138.225 Summary affirmation.
In reviewing the judgment of any court under ORS 138.010 to 138.310, the Court
of Appeals, on its own motion or on the motion of the respondent, may summarily
affirm, without oral argument, the judgment after submission of the appellant’s
brief and without submission of the respondent’s brief if the court finds that
no substantial question of law is presented by the appeal. Notwithstanding ORS
2.570, the Chief Judge of the Court of Appeals may deny or, if the petitioner
does not oppose the motion, grant a respondent’s motion for summary
affirmation. A dismissal of appeal under this section constitutes a decision
upon the merits of the appeal. [1995 c.295 §2]
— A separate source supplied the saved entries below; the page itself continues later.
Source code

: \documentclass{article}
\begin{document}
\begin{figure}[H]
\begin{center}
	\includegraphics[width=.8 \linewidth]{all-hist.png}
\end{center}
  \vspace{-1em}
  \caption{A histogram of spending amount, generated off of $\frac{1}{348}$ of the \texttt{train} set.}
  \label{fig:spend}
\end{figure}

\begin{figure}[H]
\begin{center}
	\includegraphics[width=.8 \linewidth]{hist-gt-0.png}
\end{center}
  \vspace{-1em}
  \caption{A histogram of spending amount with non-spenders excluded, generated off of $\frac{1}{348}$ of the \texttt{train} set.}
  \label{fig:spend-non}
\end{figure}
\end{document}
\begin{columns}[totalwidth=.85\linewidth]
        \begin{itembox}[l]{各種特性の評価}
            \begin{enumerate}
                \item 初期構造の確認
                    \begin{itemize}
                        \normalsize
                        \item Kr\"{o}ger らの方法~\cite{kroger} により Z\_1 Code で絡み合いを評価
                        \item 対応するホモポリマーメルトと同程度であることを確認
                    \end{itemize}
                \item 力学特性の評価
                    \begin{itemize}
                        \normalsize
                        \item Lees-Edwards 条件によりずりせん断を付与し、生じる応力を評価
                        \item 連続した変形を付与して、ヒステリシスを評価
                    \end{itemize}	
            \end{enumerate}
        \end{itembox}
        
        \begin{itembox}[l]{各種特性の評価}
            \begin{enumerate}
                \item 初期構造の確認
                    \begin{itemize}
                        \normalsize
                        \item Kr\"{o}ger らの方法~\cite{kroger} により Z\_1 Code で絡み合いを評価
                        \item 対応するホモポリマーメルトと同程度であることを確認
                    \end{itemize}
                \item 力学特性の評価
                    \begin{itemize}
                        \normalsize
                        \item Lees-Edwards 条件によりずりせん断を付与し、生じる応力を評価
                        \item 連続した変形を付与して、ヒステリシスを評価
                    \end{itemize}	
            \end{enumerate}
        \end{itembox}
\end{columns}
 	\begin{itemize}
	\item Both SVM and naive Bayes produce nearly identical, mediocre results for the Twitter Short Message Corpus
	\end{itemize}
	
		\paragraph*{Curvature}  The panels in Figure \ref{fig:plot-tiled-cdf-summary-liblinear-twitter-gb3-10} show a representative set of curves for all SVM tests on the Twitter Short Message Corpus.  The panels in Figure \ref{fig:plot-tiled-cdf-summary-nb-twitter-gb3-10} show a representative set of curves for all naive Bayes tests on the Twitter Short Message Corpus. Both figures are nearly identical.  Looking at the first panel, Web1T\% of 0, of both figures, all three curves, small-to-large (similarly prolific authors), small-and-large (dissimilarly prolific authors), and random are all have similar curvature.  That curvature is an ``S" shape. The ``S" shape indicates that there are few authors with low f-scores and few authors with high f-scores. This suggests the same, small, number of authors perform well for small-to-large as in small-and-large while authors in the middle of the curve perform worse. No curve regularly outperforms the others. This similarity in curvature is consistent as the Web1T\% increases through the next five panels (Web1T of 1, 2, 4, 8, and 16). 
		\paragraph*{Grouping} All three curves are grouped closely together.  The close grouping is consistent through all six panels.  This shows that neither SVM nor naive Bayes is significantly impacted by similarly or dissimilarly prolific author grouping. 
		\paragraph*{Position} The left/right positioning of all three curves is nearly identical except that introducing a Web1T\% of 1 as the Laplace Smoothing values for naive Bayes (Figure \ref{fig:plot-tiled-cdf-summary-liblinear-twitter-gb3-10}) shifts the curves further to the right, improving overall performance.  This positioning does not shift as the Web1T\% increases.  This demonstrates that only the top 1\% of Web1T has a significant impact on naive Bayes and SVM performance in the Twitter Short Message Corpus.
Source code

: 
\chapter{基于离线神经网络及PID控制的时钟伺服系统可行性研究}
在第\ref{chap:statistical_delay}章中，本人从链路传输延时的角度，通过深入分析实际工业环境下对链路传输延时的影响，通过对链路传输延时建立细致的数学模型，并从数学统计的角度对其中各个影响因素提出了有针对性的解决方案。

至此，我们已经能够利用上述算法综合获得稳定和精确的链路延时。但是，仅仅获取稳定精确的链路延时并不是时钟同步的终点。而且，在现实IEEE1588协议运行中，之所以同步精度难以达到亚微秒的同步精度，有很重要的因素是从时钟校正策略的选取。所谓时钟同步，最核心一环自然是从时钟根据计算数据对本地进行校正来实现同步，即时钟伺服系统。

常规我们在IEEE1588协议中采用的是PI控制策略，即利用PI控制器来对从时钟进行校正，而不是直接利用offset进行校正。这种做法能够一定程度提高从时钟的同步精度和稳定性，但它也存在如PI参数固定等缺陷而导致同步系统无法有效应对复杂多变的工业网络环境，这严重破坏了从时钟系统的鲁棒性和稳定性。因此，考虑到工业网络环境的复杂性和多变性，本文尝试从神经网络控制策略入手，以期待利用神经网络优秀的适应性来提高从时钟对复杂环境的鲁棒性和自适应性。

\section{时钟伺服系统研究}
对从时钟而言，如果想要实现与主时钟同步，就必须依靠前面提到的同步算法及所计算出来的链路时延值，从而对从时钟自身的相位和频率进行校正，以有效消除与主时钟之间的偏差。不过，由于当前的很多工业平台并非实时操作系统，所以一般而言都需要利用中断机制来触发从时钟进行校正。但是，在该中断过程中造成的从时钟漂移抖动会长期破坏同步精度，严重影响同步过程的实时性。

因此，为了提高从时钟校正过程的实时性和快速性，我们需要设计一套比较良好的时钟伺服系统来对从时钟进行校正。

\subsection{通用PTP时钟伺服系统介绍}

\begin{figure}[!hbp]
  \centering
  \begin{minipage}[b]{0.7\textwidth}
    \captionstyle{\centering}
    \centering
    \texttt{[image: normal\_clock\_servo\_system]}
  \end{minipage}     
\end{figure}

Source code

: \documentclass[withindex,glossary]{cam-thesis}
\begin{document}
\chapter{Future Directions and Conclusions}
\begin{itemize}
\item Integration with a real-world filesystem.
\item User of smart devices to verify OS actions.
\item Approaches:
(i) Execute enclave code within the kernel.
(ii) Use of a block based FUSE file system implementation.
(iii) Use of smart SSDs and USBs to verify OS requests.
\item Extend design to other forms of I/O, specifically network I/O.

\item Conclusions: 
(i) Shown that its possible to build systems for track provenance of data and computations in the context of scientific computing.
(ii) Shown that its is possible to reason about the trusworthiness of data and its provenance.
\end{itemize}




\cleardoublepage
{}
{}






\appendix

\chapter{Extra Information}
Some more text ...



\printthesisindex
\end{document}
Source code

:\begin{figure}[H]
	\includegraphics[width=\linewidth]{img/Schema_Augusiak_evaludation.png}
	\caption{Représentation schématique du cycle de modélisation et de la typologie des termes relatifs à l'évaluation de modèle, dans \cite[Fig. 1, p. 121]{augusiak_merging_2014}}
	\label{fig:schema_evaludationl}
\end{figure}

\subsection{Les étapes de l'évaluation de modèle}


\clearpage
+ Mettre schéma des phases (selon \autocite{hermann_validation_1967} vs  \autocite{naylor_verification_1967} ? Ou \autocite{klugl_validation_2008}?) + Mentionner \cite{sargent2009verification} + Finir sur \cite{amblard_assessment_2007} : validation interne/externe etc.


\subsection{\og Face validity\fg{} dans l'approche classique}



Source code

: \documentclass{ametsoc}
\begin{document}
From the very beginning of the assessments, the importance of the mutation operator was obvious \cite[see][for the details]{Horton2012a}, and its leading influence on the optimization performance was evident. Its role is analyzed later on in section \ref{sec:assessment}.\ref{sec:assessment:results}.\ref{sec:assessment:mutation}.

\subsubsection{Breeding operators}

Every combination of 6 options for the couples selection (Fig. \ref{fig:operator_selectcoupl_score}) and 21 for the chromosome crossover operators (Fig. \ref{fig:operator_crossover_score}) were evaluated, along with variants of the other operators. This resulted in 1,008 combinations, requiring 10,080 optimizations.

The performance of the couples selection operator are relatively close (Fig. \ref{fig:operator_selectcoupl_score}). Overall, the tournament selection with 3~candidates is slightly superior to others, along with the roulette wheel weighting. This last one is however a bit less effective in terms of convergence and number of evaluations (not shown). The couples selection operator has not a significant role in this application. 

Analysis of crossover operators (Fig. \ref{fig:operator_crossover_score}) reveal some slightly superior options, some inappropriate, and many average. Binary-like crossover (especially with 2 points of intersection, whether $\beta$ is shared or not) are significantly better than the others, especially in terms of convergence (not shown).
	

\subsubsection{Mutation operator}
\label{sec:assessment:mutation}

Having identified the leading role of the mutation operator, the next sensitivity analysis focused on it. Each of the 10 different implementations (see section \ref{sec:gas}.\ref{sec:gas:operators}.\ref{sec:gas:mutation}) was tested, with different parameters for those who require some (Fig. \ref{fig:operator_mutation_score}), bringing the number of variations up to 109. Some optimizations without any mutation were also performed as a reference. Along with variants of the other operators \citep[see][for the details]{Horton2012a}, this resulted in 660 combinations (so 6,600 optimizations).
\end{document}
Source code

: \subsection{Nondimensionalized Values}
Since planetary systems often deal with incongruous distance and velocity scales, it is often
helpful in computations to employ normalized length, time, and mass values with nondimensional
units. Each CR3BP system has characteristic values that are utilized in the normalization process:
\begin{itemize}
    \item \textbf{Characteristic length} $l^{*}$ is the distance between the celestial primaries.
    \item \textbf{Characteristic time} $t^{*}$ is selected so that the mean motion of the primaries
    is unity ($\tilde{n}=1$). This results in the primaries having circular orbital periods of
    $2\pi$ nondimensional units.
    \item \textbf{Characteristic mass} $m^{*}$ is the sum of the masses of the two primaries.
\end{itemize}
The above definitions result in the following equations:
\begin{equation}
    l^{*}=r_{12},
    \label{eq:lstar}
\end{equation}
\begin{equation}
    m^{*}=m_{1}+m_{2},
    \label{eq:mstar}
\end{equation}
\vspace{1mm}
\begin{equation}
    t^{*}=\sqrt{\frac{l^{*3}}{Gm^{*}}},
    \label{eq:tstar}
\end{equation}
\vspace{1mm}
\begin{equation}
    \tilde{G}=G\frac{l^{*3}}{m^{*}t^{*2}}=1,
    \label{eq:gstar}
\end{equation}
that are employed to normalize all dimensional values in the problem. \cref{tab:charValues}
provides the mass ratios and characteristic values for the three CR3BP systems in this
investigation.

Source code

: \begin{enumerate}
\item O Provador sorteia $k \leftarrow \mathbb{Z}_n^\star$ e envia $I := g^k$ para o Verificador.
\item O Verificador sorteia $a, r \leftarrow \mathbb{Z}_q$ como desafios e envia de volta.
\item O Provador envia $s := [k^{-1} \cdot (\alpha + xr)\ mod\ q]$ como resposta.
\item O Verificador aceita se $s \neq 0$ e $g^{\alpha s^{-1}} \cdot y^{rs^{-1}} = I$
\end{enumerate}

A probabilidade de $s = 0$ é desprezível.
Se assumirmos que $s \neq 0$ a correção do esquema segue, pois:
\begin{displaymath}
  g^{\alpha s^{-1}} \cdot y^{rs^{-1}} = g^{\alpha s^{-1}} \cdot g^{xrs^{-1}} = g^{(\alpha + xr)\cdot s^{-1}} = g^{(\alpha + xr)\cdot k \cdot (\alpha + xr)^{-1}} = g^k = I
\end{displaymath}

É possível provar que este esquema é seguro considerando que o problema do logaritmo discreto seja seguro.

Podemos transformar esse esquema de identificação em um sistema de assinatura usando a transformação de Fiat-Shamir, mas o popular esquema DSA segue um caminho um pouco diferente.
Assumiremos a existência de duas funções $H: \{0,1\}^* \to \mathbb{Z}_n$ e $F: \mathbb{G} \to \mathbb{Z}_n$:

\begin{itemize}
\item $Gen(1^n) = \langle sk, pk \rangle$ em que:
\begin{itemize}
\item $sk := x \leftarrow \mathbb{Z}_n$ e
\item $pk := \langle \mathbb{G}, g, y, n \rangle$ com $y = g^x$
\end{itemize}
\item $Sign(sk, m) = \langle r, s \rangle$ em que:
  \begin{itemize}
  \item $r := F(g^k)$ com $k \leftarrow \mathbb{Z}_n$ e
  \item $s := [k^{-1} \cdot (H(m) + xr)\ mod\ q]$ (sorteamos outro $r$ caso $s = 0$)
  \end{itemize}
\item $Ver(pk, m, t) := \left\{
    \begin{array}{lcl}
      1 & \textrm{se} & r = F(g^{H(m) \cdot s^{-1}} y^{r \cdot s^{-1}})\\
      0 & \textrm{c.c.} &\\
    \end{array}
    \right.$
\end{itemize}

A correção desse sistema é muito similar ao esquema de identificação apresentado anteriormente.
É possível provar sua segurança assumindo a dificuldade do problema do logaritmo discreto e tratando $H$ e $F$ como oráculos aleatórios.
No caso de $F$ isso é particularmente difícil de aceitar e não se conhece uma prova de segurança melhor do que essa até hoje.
138.227 Vacation of judgment and remand.
(1) Upon joint motion of the parties to an appeal in a criminal action, the
court may vacate the judgment or order from which the appeal was taken and
remand the matter to the trial court to reconsider the judgment or order, or
any order entered by the trial court. Upon remand, the trial court shall have
jurisdiction to enter a revised judgment or order.
(2)
After entry of a modified judgment or order on reconsideration, or upon reentry
of the original judgment or order, either party may appeal in the same time and
manner as an appeal from the original judgment or order. [1995 c.295 §3]
138.230 Rulings in discretion of court and
technical defects as grounds for reversal. After
hearing the appeal, the court shall give judgment, without regard to the
decision of questions which were in the discretion of the court below or to
technical errors, defects or exceptions which do not affect the substantial
rights of the parties.
138.240 Judgments appellate court may
give. The appellate court may reverse, affirm
or modify the judgment or order appealed from and shall, if necessary or
proper, order a new trial.
138.250 New trial to be in court below; reversal
without new trial. When a new trial is ordered, it
shall be directed to be had in the court below; and if a judgment against a
defendant is reversed without ordering a new trial, the appellate court shall
direct, if the defendant is in custody, that the defendant be discharged therefrom, or if the defendant has been released, that the
release agreement be exonerated, or if a security release has been entered
into, that the security be refunded to the defendant or the sureties of the defendant.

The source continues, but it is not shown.